Tuesday, November 20, 2018

Trump's ghastly spectacle of the U.S. military on our southern border

Pleased to read this rebuke by the editorial board of the Austin American-Statesman of Trump's ghastly spectacle of the U.S. military on our southern border. It's good to keep the record straight that this is NOT a national emergency as Trump maintained. Neither did he provide evidence that criminal elements are mixed in with the so-called "caravan," which is a euphemism of families seeking asylum in response to gang violence, corruption, and grinding poverty back home.  Plus, according to our own laws, these families have a right to seek asylum.  
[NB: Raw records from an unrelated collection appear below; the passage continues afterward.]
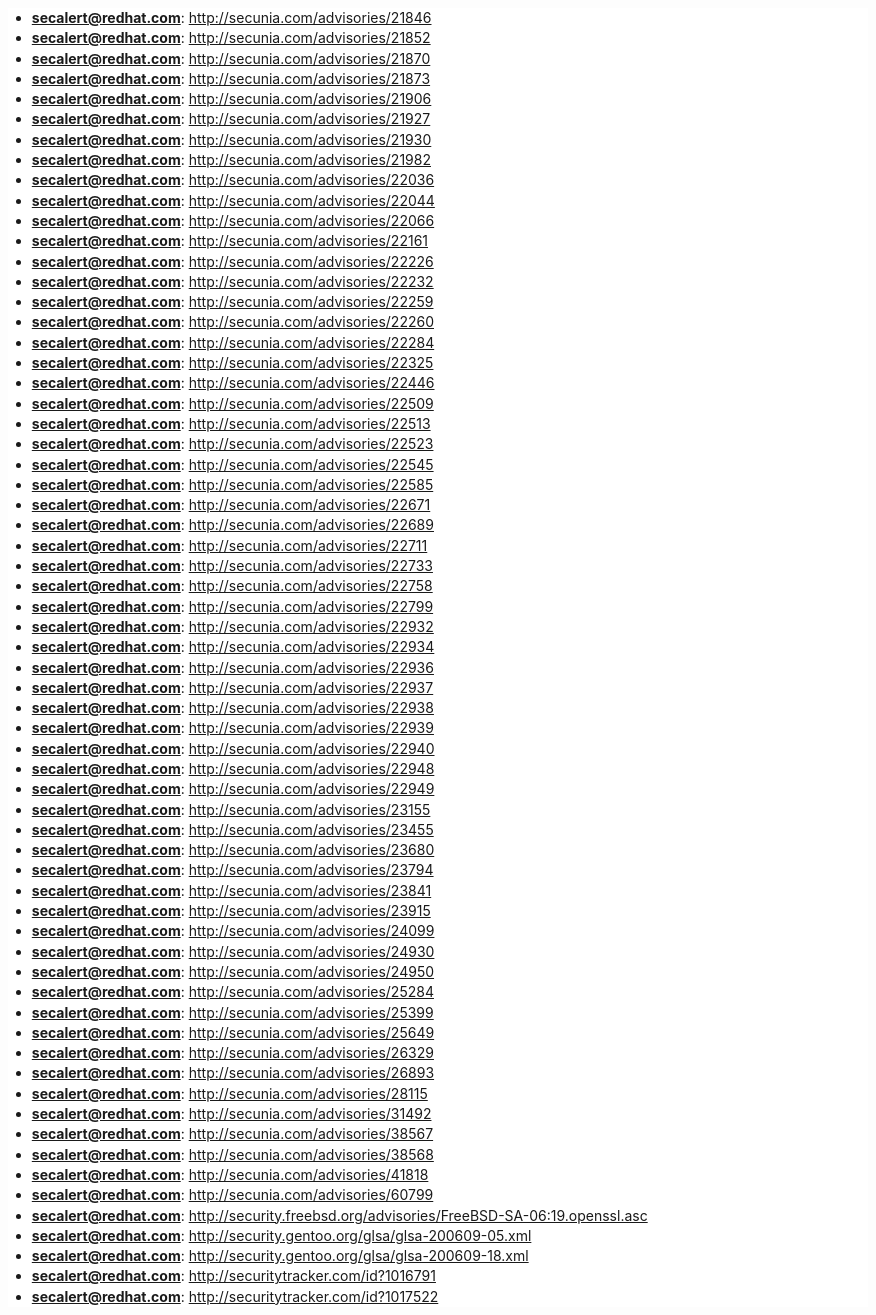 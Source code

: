 - **secalert@redhat.com**: http://secunia.com/advisories/21846
- **secalert@redhat.com**: http://secunia.com/advisories/21852
- **secalert@redhat.com**: http://secunia.com/advisories/21870
- **secalert@redhat.com**: http://secunia.com/advisories/21873
- **secalert@redhat.com**: http://secunia.com/advisories/21906
- **secalert@redhat.com**: http://secunia.com/advisories/21927
- **secalert@redhat.com**: http://secunia.com/advisories/21930
- **secalert@redhat.com**: http://secunia.com/advisories/21982
- **secalert@redhat.com**: http://secunia.com/advisories/22036
- **secalert@redhat.com**: http://secunia.com/advisories/22044
- **secalert@redhat.com**: http://secunia.com/advisories/22066
- **secalert@redhat.com**: http://secunia.com/advisories/22161
- **secalert@redhat.com**: http://secunia.com/advisories/22226
- **secalert@redhat.com**: http://secunia.com/advisories/22232
- **secalert@redhat.com**: http://secunia.com/advisories/22259
- **secalert@redhat.com**: http://secunia.com/advisories/22260
- **secalert@redhat.com**: http://secunia.com/advisories/22284
- **secalert@redhat.com**: http://secunia.com/advisories/22325
- **secalert@redhat.com**: http://secunia.com/advisories/22446
- **secalert@redhat.com**: http://secunia.com/advisories/22509
- **secalert@redhat.com**: http://secunia.com/advisories/22513
- **secalert@redhat.com**: http://secunia.com/advisories/22523
- **secalert@redhat.com**: http://secunia.com/advisories/22545
- **secalert@redhat.com**: http://secunia.com/advisories/22585
- **secalert@redhat.com**: http://secunia.com/advisories/22671
- **secalert@redhat.com**: http://secunia.com/advisories/22689
- **secalert@redhat.com**: http://secunia.com/advisories/22711
- **secalert@redhat.com**: http://secunia.com/advisories/22733
- **secalert@redhat.com**: http://secunia.com/advisories/22758
- **secalert@redhat.com**: http://secunia.com/advisories/22799
- **secalert@redhat.com**: http://secunia.com/advisories/22932
- **secalert@redhat.com**: http://secunia.com/advisories/22934
- **secalert@redhat.com**: http://secunia.com/advisories/22936
- **secalert@redhat.com**: http://secunia.com/advisories/22937
- **secalert@redhat.com**: http://secunia.com/advisories/22938
- **secalert@redhat.com**: http://secunia.com/advisories/22939
- **secalert@redhat.com**: http://secunia.com/advisories/22940
- **secalert@redhat.com**: http://secunia.com/advisories/22948
- **secalert@redhat.com**: http://secunia.com/advisories/22949
- **secalert@redhat.com**: http://secunia.com/advisories/23155
- **secalert@redhat.com**: http://secunia.com/advisories/23455
- **secalert@redhat.com**: http://secunia.com/advisories/23680
- **secalert@redhat.com**: http://secunia.com/advisories/23794
- **secalert@redhat.com**: http://secunia.com/advisories/23841
- **secalert@redhat.com**: http://secunia.com/advisories/23915
- **secalert@redhat.com**: http://secunia.com/advisories/24099
- **secalert@redhat.com**: http://secunia.com/advisories/24930
- **secalert@redhat.com**: http://secunia.com/advisories/24950
- **secalert@redhat.com**: http://secunia.com/advisories/25284
- **secalert@redhat.com**: http://secunia.com/advisories/25399
- **secalert@redhat.com**: http://secunia.com/advisories/25649
- **secalert@redhat.com**: http://secunia.com/advisories/26329
- **secalert@redhat.com**: http://secunia.com/advisories/26893
- **secalert@redhat.com**: http://secunia.com/advisories/28115
- **secalert@redhat.com**: http://secunia.com/advisories/31492
- **secalert@redhat.com**: http://secunia.com/advisories/38567
- **secalert@redhat.com**: http://secunia.com/advisories/38568
- **secalert@redhat.com**: http://secunia.com/advisories/41818
- **secalert@redhat.com**: http://secunia.com/advisories/60799
- **secalert@redhat.com**: http://security.freebsd.org/advisories/FreeBSD-SA-06:19.openssl.asc
- **secalert@redhat.com**: http://security.gentoo.org/glsa/glsa-200609-05.xml
- **secalert@redhat.com**: http://security.gentoo.org/glsa/glsa-200609-18.xml
- **secalert@redhat.com**: http://securitytracker.com/id?1016791
- **secalert@redhat.com**: http://securitytracker.com/id?1017522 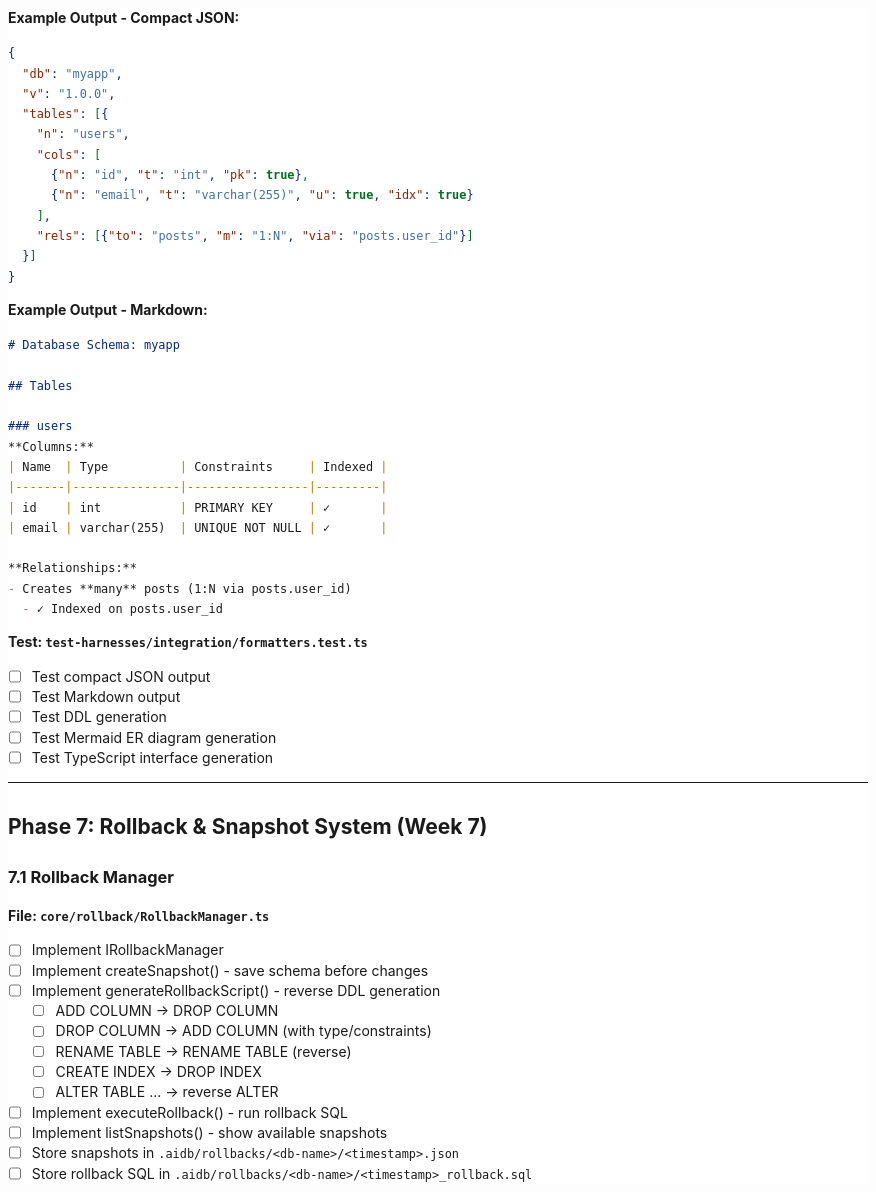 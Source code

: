 **Example Output - Compact JSON:**
```json
{
  "db": "myapp",
  "v": "1.0.0",
  "tables": [{
    "n": "users",
    "cols": [
      {"n": "id", "t": "int", "pk": true},
      {"n": "email", "t": "varchar(255)", "u": true, "idx": true}
    ],
    "rels": [{"to": "posts", "m": "1:N", "via": "posts.user_id"}]
  }]
}
```

**Example Output - Markdown:**
```markdown
# Database Schema: myapp

## Tables

### users
**Columns:**
| Name  | Type          | Constraints     | Indexed |
|-------|---------------|-----------------|---------|
| id    | int           | PRIMARY KEY     | ✓       |
| email | varchar(255)  | UNIQUE NOT NULL | ✓       |

**Relationships:**
- Creates **many** posts (1:N via posts.user_id)
  - ✓ Indexed on posts.user_id
```

**Test: `test-harnesses/integration/formatters.test.ts`**
- [ ] Test compact JSON output
- [ ] Test Markdown output
- [ ] Test DDL generation
- [ ] Test Mermaid ER diagram generation
- [ ] Test TypeScript interface generation

---

## Phase 7: Rollback & Snapshot System (Week 7)

### 7.1 Rollback Manager

**File: `core/rollback/RollbackManager.ts`**
- [ ] Implement IRollbackManager
- [ ] Implement createSnapshot() - save schema before changes
- [ ] Implement generateRollbackScript() - reverse DDL generation
  - [ ] ADD COLUMN → DROP COLUMN
  - [ ] DROP COLUMN → ADD COLUMN (with type/constraints)
  - [ ] RENAME TABLE → RENAME TABLE (reverse)
  - [ ] CREATE INDEX → DROP INDEX
  - [ ] ALTER TABLE ... → reverse ALTER
- [ ] Implement executeRollback() - run rollback SQL
- [ ] Implement listSnapshots() - show available snapshots
- [ ] Store snapshots in `.aidb/rollbacks/<db-name>/<timestamp>.json`
- [ ] Store rollback SQL in `.aidb/rollbacks/<db-name>/<timestamp>_rollback.sql`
This is not at all an "invasion," but rather a very small trickle of folks in desperate need of help.  What a waste of money and resources to send our troops on a mission of dubious value as indicated herein.  And what a sad chapter in our history of relations with our neighbors to the South.

-Angela Valenzuela

Editorial: It’s time to end Trump’s costly border stunt

 

President Donald Trump’s warnings about the Central American migrants trudging slowly on foot to the United States could not have been more ominous in the weeks leading up to the midterm elections. A national emergency, he declared.
“This is an invasion of our Country and our Military is waiting for you!” Trump tweeted Oct. 29, one in a steady drumbeat of tweets of fear and foreboding about “many gang members and some very bad people” and “unknown Middle Easterners” mixed in with the migrants. The claims were red meat at the president’s campaign rallies, repeated incessantly on Fox News, his network of choice.
Trump did not provide evidence that bad actors were mixed in with the families fleeing gangs, violence, corruption and overwhelming poverty in their countries. Apparently, he didn’t feel the need as he ordered up to 15,000 military troops to Texas and the U.S.-Mexico border to confront a much smaller number of refugees, who by the way have a legal right to apply for asylum when they reach the U.S.
But that was before the midterms. With the elections over, Trump has been silent about the caravan. The migrants are still headed this way, but his breathless warnings about an invasion have disappeared. What happened to the national emergency?
If there is any doubt the president exploited the caravan to drive his supporters to the polls, we need only look to the border in the Rio Grande Valley of South Texas, where 5,600 American troops have already been deployed. The troops were rushed there on the commander-in-chief’s pre-midterm orders, but the migrant caravan is nowhere around. The largest group reportedly was more than 1,400 miles — and possibly weeks — away on Wednesday. A small splinter group arrived the same day, some 1,900 miles away from South Texas, at the other end of the southern border, in Tijuana.
The folly of our military being dispatched to the border to confront immigrants seeking refuge and who aren’t even there yet was depicted last week in a New York Times report. It painted a troubling portrait of a mission not yet fully defined, ordered by a politically motivated president and a Pentagon incapable of convincing Trump that it was a terrible idea. Unnamed Pentagon officials derided the deployment as an expensive, wasteful use of time, one that will surely hurt troops’ morale.
The cost of the mission could hit $200 million, according to the report, which cited Defense Department estimates. There is no defense spending set aside for the deployment, which could last into mid-December. The Pentagon’s funds are already earmarked for fighting in Iraq, Syria and Afghanistan.
Meanwhile, the soldiers patiently wait in the makeshift tents that will be their home on Thanksgiving and after. Electricity is sparse and they won’t get combat pay. Federal law restricts the military from engaging in law enforcement on American soil. The troops will have little to do beyond providing logistical support including clerical jobs – duplicating some of the tasks already being performed by National Guard troops sent to the border earlier this year.
Understandably, morale is a serious concern.
The Times report quoted Rep. Anthony Brown, a Maryland Democrat and a former Army helicopter pilot who served in the Iraq war, as saying morale is less of a problem when soldiers are given a “real” mission. “But when you send a soldier on a dubious mission, with no military value, over Thanksgiving, it doesn’t help morale at all,” he said.
The border mission has no military value. That is not in dispute. Addressing soldiers Wednesday at a makeshift camp in Donna, Defense Secretary James Mattis emphasized that their role is to stand behind the Border Patrol “as a confidence builder.” The mission’s long-term goal, he said, was somewhat in development.
Our brave military should never be used as pawns in a political stunt — an expensive one at that. At great sacrifice, our men and women in uniform volunteer to go anywhere our country sends them, placing their lives in the hands of the commander-in-chief. We owe it to them not to deploy them frivolously or in bad faith.
Campaigning on a fear of immigrants did not work out so well for the president. Democrats took back control of the House. Trump’s appeal to his base may have helped drive turnout in red states where Republicans held onto Senate seats, keeping the GOP majority.
The migrants on their slow trek to the U.S. are not invaders. They are in search of better lives, and under U.S. law they have a right to apply for asylum. Our country’s vast immigration system will determine the validity of their claims. An equally vast immigration enforcement system can police the border without the aid of soldiers whose nebulous role is to be confidence builders.